Work task - Among the records that follow, find the line with "backend and frontend." and the line with "Now, it’s time". Set down those lines and all lines between them exactly, without adding anything.

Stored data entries

<<<<

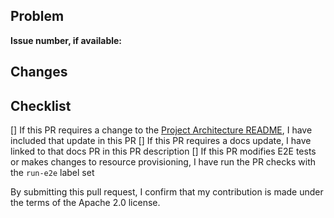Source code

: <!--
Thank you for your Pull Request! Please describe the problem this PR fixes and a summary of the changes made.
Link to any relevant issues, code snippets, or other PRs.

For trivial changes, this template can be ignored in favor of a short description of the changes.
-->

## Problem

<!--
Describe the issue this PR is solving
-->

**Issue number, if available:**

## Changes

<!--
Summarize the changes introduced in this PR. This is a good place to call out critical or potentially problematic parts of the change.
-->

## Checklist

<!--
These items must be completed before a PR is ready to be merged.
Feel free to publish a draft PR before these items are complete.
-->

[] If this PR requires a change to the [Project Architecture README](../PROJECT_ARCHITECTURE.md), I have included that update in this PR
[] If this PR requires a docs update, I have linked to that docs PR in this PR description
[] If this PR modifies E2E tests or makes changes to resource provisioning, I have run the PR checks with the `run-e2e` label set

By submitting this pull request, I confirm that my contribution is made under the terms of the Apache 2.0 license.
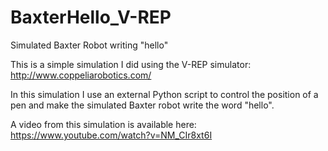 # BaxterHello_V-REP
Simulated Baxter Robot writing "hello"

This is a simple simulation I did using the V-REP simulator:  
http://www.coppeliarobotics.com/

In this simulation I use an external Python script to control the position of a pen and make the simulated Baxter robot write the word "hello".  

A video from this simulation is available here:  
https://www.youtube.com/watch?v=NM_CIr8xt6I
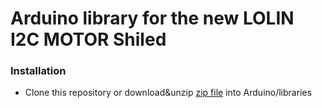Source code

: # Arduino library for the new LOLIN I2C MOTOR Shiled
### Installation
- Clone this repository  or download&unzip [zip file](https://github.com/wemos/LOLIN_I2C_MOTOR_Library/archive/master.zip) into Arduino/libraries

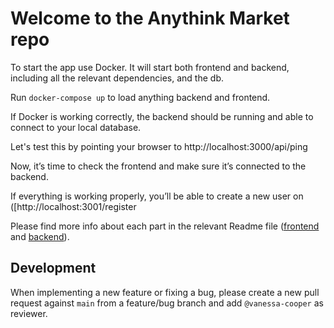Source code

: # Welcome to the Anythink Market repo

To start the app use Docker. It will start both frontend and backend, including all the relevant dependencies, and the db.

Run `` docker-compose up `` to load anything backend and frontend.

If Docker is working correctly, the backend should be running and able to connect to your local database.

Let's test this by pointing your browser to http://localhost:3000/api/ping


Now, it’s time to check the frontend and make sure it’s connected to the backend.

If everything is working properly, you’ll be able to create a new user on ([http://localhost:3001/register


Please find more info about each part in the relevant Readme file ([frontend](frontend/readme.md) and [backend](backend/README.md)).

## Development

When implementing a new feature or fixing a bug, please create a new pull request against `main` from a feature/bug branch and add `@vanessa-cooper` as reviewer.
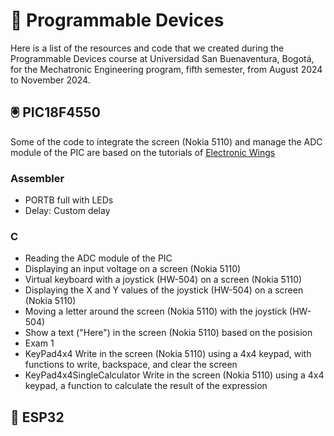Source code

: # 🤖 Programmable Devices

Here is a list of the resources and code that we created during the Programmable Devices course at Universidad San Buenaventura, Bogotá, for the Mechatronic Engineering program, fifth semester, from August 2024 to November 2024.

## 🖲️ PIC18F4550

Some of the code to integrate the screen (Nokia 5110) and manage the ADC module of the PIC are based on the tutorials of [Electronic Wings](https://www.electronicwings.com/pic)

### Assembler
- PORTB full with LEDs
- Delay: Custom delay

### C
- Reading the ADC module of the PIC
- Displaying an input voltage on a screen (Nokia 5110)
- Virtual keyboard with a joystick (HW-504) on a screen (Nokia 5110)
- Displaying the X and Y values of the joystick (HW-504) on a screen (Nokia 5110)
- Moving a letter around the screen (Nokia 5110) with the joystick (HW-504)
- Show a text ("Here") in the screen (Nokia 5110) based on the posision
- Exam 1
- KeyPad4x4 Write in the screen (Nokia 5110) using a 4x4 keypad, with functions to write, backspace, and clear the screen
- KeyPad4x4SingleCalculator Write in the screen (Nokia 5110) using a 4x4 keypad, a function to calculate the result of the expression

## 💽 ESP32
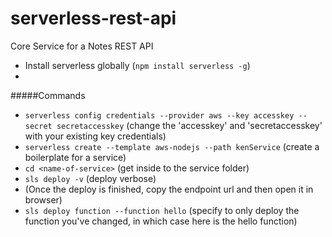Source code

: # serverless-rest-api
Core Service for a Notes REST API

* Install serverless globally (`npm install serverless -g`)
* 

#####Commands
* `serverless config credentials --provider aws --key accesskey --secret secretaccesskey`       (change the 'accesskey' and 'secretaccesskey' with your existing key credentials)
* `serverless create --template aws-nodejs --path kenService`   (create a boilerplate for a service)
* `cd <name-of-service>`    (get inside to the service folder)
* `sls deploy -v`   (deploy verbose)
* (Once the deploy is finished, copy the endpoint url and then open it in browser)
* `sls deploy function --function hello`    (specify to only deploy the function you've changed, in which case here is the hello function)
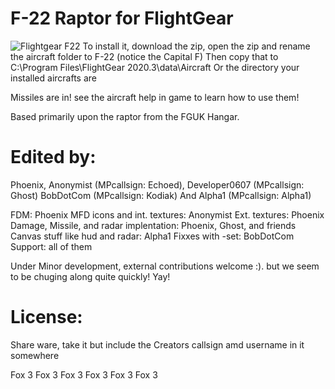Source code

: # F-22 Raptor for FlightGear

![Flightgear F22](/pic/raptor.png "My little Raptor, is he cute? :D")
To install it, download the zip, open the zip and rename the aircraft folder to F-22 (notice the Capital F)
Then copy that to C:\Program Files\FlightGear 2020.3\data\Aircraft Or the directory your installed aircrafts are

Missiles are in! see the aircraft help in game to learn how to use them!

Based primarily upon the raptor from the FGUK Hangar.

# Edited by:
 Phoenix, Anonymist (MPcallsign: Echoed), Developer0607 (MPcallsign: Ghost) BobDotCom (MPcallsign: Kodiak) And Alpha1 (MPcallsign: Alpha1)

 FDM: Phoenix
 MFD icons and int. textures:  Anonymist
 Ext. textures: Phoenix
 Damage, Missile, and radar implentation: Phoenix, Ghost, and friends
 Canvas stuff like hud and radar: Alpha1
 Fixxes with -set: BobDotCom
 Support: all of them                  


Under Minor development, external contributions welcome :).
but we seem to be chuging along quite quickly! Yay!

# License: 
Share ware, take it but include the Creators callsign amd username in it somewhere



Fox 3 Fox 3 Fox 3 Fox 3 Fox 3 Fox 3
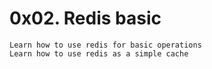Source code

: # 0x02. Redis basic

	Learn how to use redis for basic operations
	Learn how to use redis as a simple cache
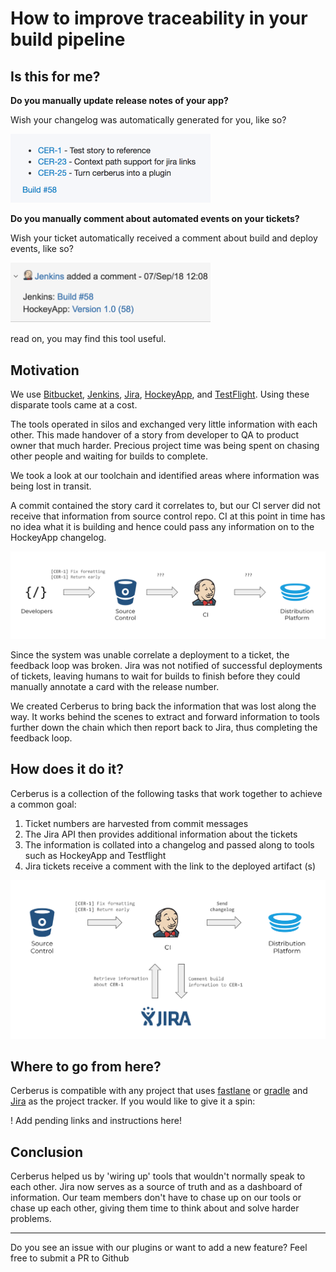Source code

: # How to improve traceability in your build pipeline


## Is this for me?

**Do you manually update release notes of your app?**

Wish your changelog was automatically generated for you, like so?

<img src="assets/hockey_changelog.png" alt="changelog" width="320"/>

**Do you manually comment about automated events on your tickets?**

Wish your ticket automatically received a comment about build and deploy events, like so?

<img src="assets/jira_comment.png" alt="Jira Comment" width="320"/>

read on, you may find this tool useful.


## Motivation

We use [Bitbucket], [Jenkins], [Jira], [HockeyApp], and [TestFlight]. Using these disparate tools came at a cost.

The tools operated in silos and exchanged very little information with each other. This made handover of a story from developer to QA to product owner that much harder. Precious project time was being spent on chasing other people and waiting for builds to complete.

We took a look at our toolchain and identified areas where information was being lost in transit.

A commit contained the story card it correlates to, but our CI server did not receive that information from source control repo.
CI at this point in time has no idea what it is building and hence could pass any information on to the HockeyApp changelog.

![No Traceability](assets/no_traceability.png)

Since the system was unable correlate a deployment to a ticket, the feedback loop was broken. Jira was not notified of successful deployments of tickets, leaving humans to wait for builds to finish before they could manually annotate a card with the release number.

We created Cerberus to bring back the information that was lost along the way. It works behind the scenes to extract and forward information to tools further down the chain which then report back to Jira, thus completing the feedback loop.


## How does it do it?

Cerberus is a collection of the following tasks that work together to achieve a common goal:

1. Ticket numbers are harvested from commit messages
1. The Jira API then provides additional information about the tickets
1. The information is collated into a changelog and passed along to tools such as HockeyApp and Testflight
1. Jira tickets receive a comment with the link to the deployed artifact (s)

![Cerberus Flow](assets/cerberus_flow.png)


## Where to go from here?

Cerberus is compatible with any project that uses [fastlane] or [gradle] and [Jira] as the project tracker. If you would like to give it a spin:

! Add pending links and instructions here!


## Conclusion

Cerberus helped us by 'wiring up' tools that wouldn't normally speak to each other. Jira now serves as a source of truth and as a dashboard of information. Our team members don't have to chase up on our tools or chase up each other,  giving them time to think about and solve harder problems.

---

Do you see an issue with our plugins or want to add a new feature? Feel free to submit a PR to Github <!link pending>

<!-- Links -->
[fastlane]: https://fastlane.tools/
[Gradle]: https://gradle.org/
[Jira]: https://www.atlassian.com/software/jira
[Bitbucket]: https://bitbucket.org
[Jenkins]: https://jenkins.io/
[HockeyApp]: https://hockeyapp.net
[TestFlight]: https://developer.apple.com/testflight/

>>>>
<<<<

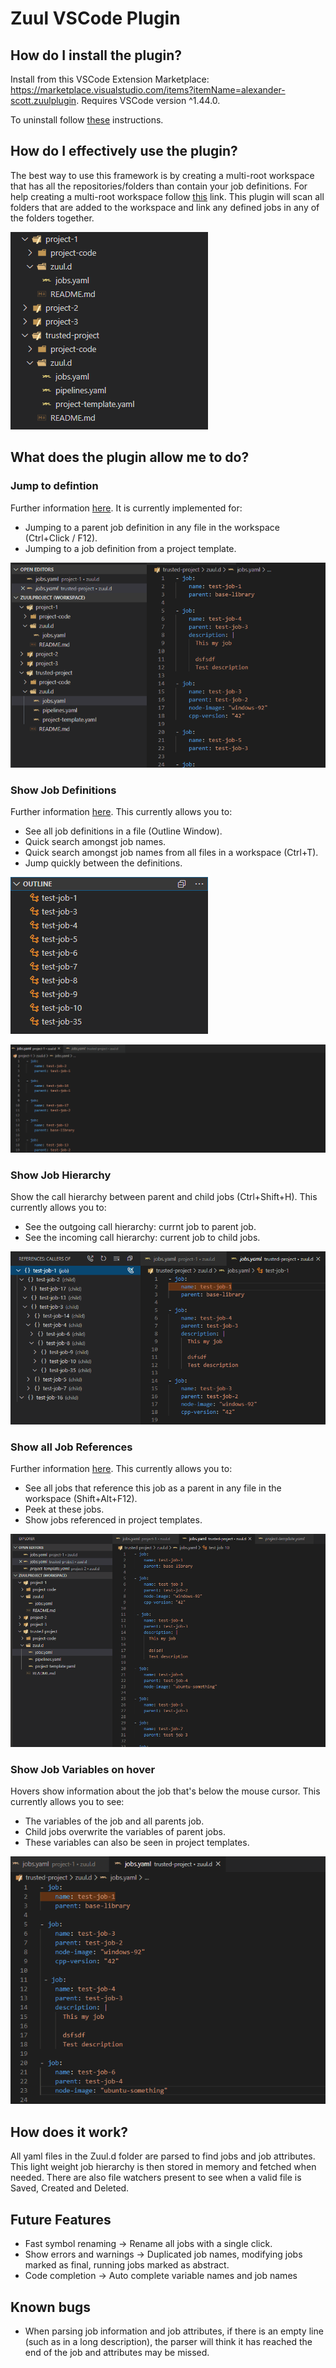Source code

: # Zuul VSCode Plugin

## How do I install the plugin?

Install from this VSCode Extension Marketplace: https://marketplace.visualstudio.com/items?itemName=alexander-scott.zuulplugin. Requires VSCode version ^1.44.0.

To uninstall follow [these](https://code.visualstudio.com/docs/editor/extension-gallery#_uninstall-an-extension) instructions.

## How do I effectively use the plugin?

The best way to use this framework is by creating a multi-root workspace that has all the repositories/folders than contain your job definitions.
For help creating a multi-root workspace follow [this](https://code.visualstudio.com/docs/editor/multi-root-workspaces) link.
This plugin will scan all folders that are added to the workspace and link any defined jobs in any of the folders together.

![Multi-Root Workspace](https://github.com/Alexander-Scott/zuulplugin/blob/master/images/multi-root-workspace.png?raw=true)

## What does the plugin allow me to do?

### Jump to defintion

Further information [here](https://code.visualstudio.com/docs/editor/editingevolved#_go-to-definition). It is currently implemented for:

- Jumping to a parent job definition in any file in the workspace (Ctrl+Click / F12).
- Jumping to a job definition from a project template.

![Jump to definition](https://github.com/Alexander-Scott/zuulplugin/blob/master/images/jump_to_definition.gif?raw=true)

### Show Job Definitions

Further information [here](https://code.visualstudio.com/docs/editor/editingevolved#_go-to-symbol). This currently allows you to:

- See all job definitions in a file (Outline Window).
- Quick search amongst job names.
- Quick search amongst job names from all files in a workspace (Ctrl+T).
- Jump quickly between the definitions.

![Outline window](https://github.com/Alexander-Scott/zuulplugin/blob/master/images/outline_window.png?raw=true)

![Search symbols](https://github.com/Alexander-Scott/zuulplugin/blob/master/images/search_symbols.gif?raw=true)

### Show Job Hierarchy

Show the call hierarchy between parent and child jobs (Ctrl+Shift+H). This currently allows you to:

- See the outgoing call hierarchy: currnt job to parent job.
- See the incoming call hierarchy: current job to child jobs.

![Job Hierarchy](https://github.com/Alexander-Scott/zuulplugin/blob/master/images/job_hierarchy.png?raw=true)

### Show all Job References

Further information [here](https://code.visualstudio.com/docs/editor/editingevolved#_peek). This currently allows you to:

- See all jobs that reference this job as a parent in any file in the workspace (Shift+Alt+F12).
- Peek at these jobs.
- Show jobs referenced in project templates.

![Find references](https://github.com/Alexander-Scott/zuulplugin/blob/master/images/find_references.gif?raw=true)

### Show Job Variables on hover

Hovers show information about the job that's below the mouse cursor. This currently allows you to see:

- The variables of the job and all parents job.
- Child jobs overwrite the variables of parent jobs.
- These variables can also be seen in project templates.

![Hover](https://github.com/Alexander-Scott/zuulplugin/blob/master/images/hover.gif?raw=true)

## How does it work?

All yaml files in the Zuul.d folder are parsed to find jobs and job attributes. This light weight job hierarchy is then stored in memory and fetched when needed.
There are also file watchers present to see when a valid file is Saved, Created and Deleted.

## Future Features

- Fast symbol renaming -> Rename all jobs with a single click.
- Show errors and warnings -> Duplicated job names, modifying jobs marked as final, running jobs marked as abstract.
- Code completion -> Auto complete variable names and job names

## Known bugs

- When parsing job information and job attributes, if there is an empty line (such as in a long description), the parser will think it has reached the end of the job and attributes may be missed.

>>>>

Written solution -
Run `` docker-compose up `` to load anything backend and frontend.

If Docker is working correctly, the backend should be running and able to connect to your local database.

Let's test this by pointing your browser to http://localhost:3000/api/ping


Now, it’s time to check the frontend and make sure it’s connected to the backend.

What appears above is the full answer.